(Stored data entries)

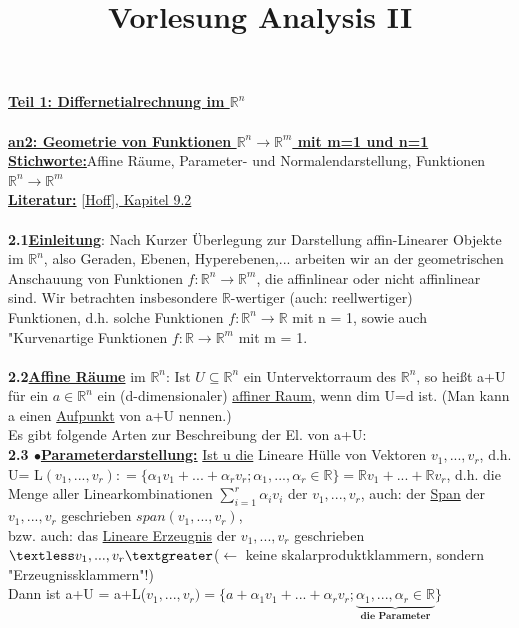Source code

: \documentclass[]{scrartcl}
\title{Vorlesung Analysis II}
\begin{document}
\maketitle
\textbf{\underline{Teil 1: Differnetialrechnung im $\mathbb{R}^n$}}\\
\\
\textbf{\underline{an2: Geometrie von Funktionen 
$\mathbb{R}^n\rightarrow\mathbb{R}^m$ 
mit m=1 und n=1}}\\
\textbf{\underline{Stichworte:}}Affine Räume, Parameter- und 
Normalendarstellung, 
Funktionen 
$\mathbb{R}^n\rightarrow\mathbb{R}^m$\\
\textbf{\underline{Literatur:}} \ul{[Hoff], Kapitel 9.2}\\
\\
\textbf{2.1}\underline{\textbf{Einleitung}}: Nach Kurzer Überlegung zur 
Darstellung 
affin-Linearer Objekte im $\mathbb{R}^n$, also Geraden, Ebenen, Hyperebenen,... 
arbeiten wir an der geometrischen Anschauung von Funktionen 
$f:\mathbb{R}^n\rightarrow\mathbb{R}^m$, die affinlinear oder nicht affinlinear 
sind. Wir betrachten insbesondere $\mathbb{R}$-wertiger (auch: reellwertiger)\\
Funktionen, d.h. solche Funktionen $f:\mathbb{R}^n\rightarrow\mathbb{R}$ mit n 
= 1, sowie auch "Kurvenartige Funktionen $f: 
\mathbb{R}\rightarrow\mathbb{R}^m$ mit m = 1.\\\\
\textbf{2.2\underline{Affine Räume}} im $\mathbb{R}^n$: Ist 
$U\subseteq\mathbb{R}^n$ ein 
Untervektorraum des $\mathbb{R}^n$, so heißt a+U für ein $a\in \mathbb{R}^n$ 
ein (d-dimensionaler)  \ul{affiner Raum}, wenn dim U=d ist. 
(Man kann a einen \ul{Aufpunkt} von a+U nennen.)\\
Es gibt folgende Arten zur Beschreibung der El. von a+U:\\
\textbf{2.3 $\bullet$\underline{Parameterdarstellung:}} \ul{Ist u die} Lineare 
Hülle von 
Vektoren $v_1,...,v_r$, d.h. U= L$(v_1,...,v_r) : = \{\alpha_1 v_1+...+\alpha_r 
v_r; \alpha_1,...,\alpha_r\in\mathbb{R}\} = \mathbb{R}v_1+...+\mathbb{R}v_r$, 
d.h. die Menge aller Linearkombinationen $\sum_{i=1}^{r}\alpha_i v_i$ der 
$v_1,...,v_r$, auch: der \ul{Span} der $v_1,...,v_r$ geschrieben 
 \ul{$span(v_1,...,v_r)$},\\
bzw. auch: das  \ul{Lineare Erzeugnis} der $v_1,...,v_r$ 
geschrieben$\textless v_1,...,v_r\textgreater$($\leftarrow$ keine 
skalarproduktklammern, sondern "Erzeugnissklammern"!)\\
Dann ist a+U = a+L($v_1,...,v_r) = \{a+\alpha_1 v_1 +...+ \alpha_r v_r; 
\underbrace{\alpha_1,...,\alpha_r\in \mathbb{R}}_{\textbf{die Parameter}}\}$\\
\end{document}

• **EXERCISE DIRECTIONS**
In the copy, include every line of the entries above exactly and none of the pictures.

• **SOLVED PROBLEM**
Source code

: \documentclass[]{scrartcl}
\title{Vorlesung Analysis II}
\begin{document}
\maketitle
\textbf{\underline{Teil 1: Differnetialrechnung im $\mathbb{R}^n$}}\\
\\
\textbf{\underline{an2: Geometrie von Funktionen 
$\mathbb{R}^n\rightarrow\mathbb{R}^m$ 
mit m=1 und n=1}}\\
\textbf{\underline{Stichworte:}}Affine Räume, Parameter- und 
Normalendarstellung, 
Funktionen 
$\mathbb{R}^n\rightarrow\mathbb{R}^m$\\
\textbf{\underline{Literatur:}} \ul{[Hoff], Kapitel 9.2}\\
\\
\textbf{2.1}\underline{\textbf{Einleitung}}: Nach Kurzer Überlegung zur 
Darstellung 
affin-Linearer Objekte im $\mathbb{R}^n$, also Geraden, Ebenen, Hyperebenen,... 
arbeiten wir an der geometrischen Anschauung von Funktionen 
$f:\mathbb{R}^n\rightarrow\mathbb{R}^m$, die affinlinear oder nicht affinlinear 
sind. Wir betrachten insbesondere $\mathbb{R}$-wertiger (auch: reellwertiger)\\
Funktionen, d.h. solche Funktionen $f:\mathbb{R}^n\rightarrow\mathbb{R}$ mit n 
= 1, sowie auch "Kurvenartige Funktionen $f: 
\mathbb{R}\rightarrow\mathbb{R}^m$ mit m = 1.\\\\
\textbf{2.2\underline{Affine Räume}} im $\mathbb{R}^n$: Ist 
$U\subseteq\mathbb{R}^n$ ein 
Untervektorraum des $\mathbb{R}^n$, so heißt a+U für ein $a\in \mathbb{R}^n$ 
ein (d-dimensionaler)  \ul{affiner Raum}, wenn dim U=d ist. 
(Man kann a einen \ul{Aufpunkt} von a+U nennen.)\\
Es gibt folgende Arten zur Beschreibung der El. von a+U:\\
\textbf{2.3 $\bullet$\underline{Parameterdarstellung:}} \ul{Ist u die} Lineare 
Hülle von 
Vektoren $v_1,...,v_r$, d.h. U= L$(v_1,...,v_r) : = \{\alpha_1 v_1+...+\alpha_r 
v_r; \alpha_1,...,\alpha_r\in\mathbb{R}\} = \mathbb{R}v_1+...+\mathbb{R}v_r$, 
d.h. die Menge aller Linearkombinationen $\sum_{i=1}^{r}\alpha_i v_i$ der 
$v_1,...,v_r$, auch: der \ul{Span} der $v_1,...,v_r$ geschrieben 
 \ul{$span(v_1,...,v_r)$},\\
bzw. auch: das  \ul{Lineare Erzeugnis} der $v_1,...,v_r$ 
geschrieben$\textless v_1,...,v_r\textgreater$($\leftarrow$ keine 
skalarproduktklammern, sondern "Erzeugnissklammern"!)\\
Dann ist a+U = a+L($v_1,...,v_r) = \{a+\alpha_1 v_1 +...+ \alpha_r v_r; 
\underbrace{\alpha_1,...,\alpha_r\in \mathbb{R}}_{\textbf{die Parameter}}\}$\\
\end{document}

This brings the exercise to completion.